Consider the set of vectors of $\mathbb R^3$ given by the rows of the following matrix: $$ \left( \begin{array}{ccc} 7 & 0 & 0 \\ 5 & 1 & 0 \\ 3 & 2 & 0 \\ 1 & 3 & 0 \\ 4 & 0 & 1 \\ 2 & 1 & 1 \\ 0 & 2 & 1 \\ 1 & 0 & 2 \end{array} \right) $$ which comes from the exponents which appear in the monomials in you polynomial $p$. All of them satisfy the equation $$(\Pi)\qquad\qquad x+2y+3z=7,$$ and this tells us that the convex hull of those eight points is actually a polygon contained in a plane. To be able to make pictures more easily, I will project down to one of the coordinate planes: the projection $\phi:\mathbb R^3\to \mathbb R^2$ on the last two coordinates is injective and affine on that plane (and «it corresponds to looking at $\mathbb R^3$ from above»).
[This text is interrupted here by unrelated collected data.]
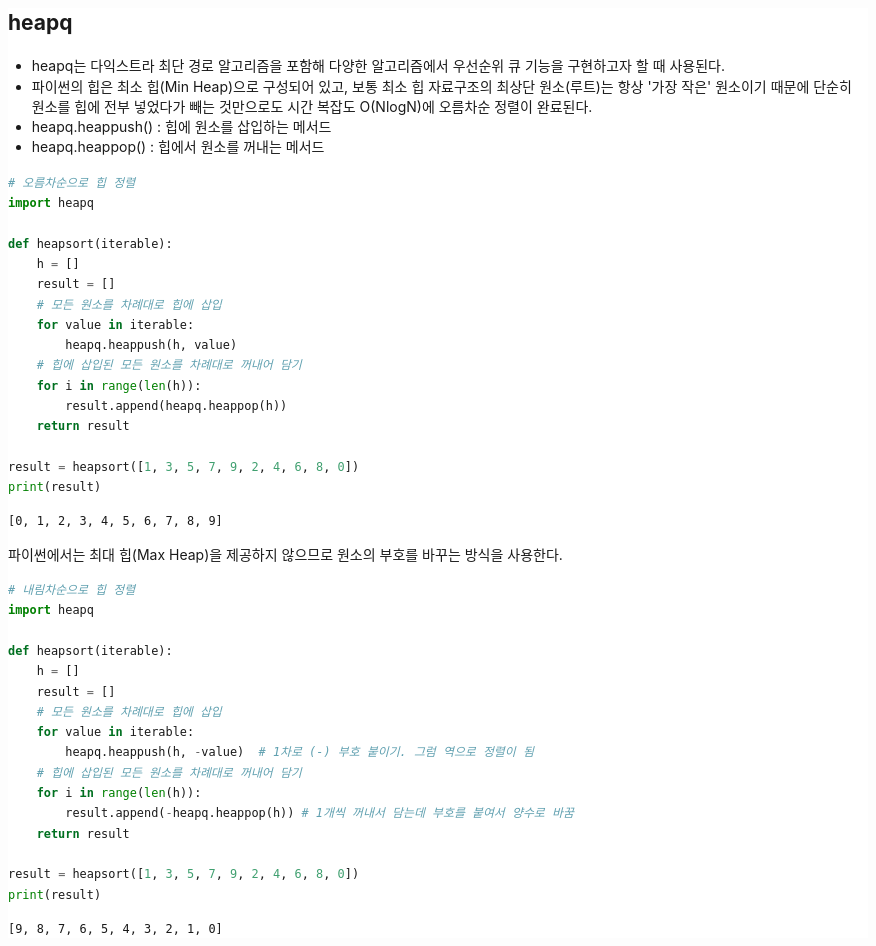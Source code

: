 ## heapq
- heapq는 다익스트라 최단 경로 알고리즘을 포함해 다양한 알고리즘에서 우선순위 큐 기능을 구현하고자 할 때 사용된다.
- 파이썬의 힙은 최소 힙(Min Heap)으로 구성되어 있고, 보통 최소 힙 자료구조의 최상단 원소(루트)는 항상 '가장 작은' 원소이기 때문에 단순히 원소를 힙에 전부 넣었다가 빼는 것만으로도 시간 복잡도 O(NlogN)에 오름차순 정렬이 완료된다. 
- heapq.heappush() : 힙에 원소를 삽입하는 메서드
- heapq.heappop() : 힙에서 원소를 꺼내는 메서드


```python
# 오름차순으로 힙 정렬
import heapq

def heapsort(iterable):
    h = []
    result = []
    # 모든 원소를 차례대로 힙에 삽입
    for value in iterable:
        heapq.heappush(h, value)
    # 힙에 삽입된 모든 원소를 차례대로 꺼내어 담기
    for i in range(len(h)):
        result.append(heapq.heappop(h))
    return result

result = heapsort([1, 3, 5, 7, 9, 2, 4, 6, 8, 0])
print(result)
```

    [0, 1, 2, 3, 4, 5, 6, 7, 8, 9]
    

파이썬에서는 최대 힙(Max Heap)을 제공하지 않으므로 원소의 부호를 바꾸는 방식을 사용한다.


```python
# 내림차순으로 힙 정렬
import heapq

def heapsort(iterable):
    h = []
    result = []
    # 모든 원소를 차례대로 힙에 삽입
    for value in iterable:
        heapq.heappush(h, -value)  # 1차로 (-) 부호 붙이기. 그럼 역으로 정렬이 됨
    # 힙에 삽입된 모든 원소를 차례대로 꺼내어 담기
    for i in range(len(h)):
        result.append(-heapq.heappop(h)) # 1개씩 꺼내서 담는데 부호를 붙여서 양수로 바꿈
    return result

result = heapsort([1, 3, 5, 7, 9, 2, 4, 6, 8, 0])
print(result)
```

    [9, 8, 7, 6, 5, 4, 3, 2, 1, 0]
The image of our points under this projections are, of course, the rows of $$ \left( \begin{array}{ccc} 0 & 0 \\ 1 & 0 \\ 2 & 0 \\ 3 & 0 \\ 0 & 1 \\ 1 & 1 \\ 2 & 1 \\ 0 & 2 \end{array} \right) $$ and the convex hull $P_p$ of these in the plane is the following polygon:

enter image description here

We can clearly do this construction from any polynomial $f$ whose exponent vectors lie on a plane parallel to $\Pi$ to obtain a polygon $P_f$.
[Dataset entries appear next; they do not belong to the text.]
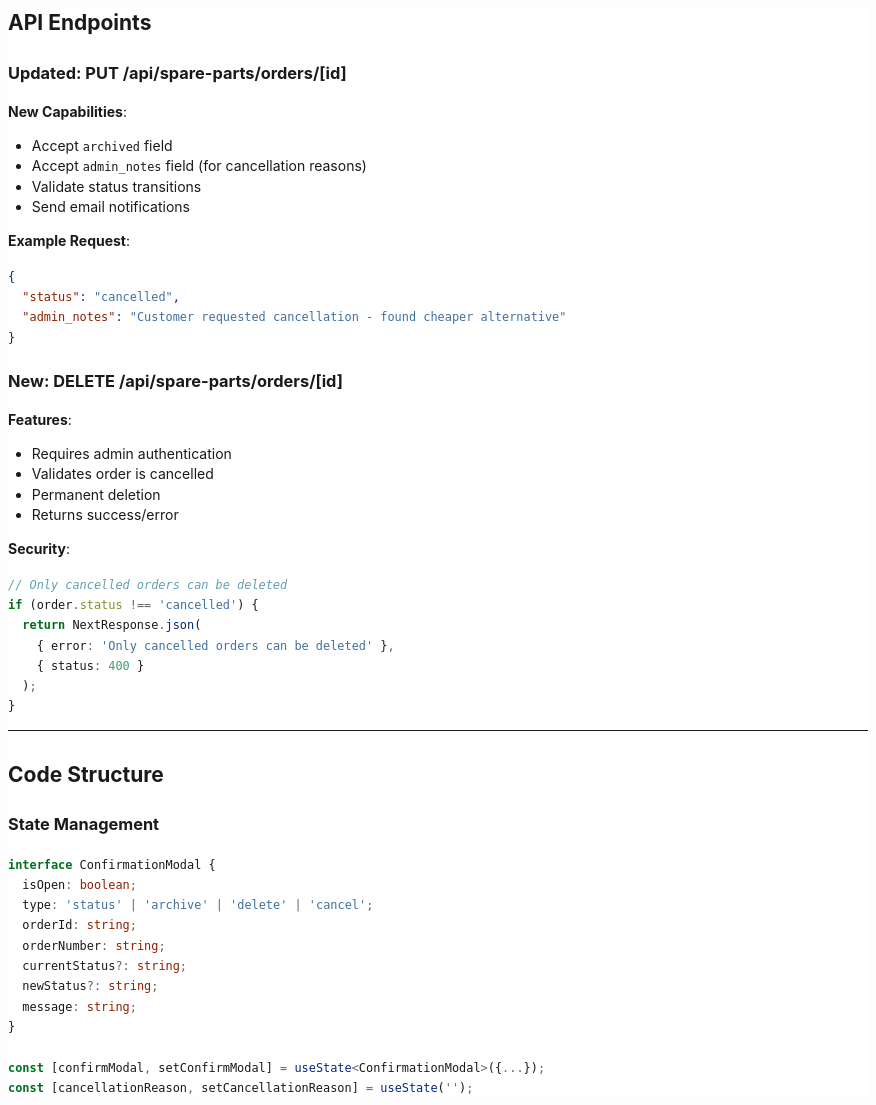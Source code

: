 
## API Endpoints

### Updated: PUT /api/spare-parts/orders/[id]
**New Capabilities**:
- Accept `archived` field
- Accept `admin_notes` field (for cancellation reasons)
- Validate status transitions
- Send email notifications

**Example Request**:
```json
{
  "status": "cancelled",
  "admin_notes": "Customer requested cancellation - found cheaper alternative"
}
```

### New: DELETE /api/spare-parts/orders/[id]
**Features**:
- Requires admin authentication
- Validates order is cancelled
- Permanent deletion
- Returns success/error

**Security**:
```typescript
// Only cancelled orders can be deleted
if (order.status !== 'cancelled') {
  return NextResponse.json(
    { error: 'Only cancelled orders can be deleted' },
    { status: 400 }
  );
}
```

---

## Code Structure

### State Management
```typescript
interface ConfirmationModal {
  isOpen: boolean;
  type: 'status' | 'archive' | 'delete' | 'cancel';
  orderId: string;
  orderNumber: string;
  currentStatus?: string;
  newStatus?: string;
  message: string;
}

const [confirmModal, setConfirmModal] = useState<ConfirmationModal>({...});
const [cancellationReason, setCancellationReason] = useState('');
```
Suppose now that $p=gh$ is a factorization of your polynomial. An easy consequence of the way polynomials are multiplied implies

Lemma. The exponent vectors of $g$ lie on a plane parallel to $\Pi$ and the same, of course, applies to $h$.

We therefore have two polygons $P_g$ and $P_h$. Now the key observation:

Lemma. We have $P_p=P_g+P_h$.

Here the sum is the so-called Minkowski sum of subsets of the plane.

This last lemma imposes very severe limitations on the shape of the polynomials $g$ and $h$ which can appear in a factorization of $p$.

Indeed, a little thinking will give you the list of all possible pairs of polygons $(A,B)$ whose vertices are points of the plane with non-negative integer coordinates and such that $P_p=A+B$. For each such pair, you get the form of the factos of a possible factorization of $p$.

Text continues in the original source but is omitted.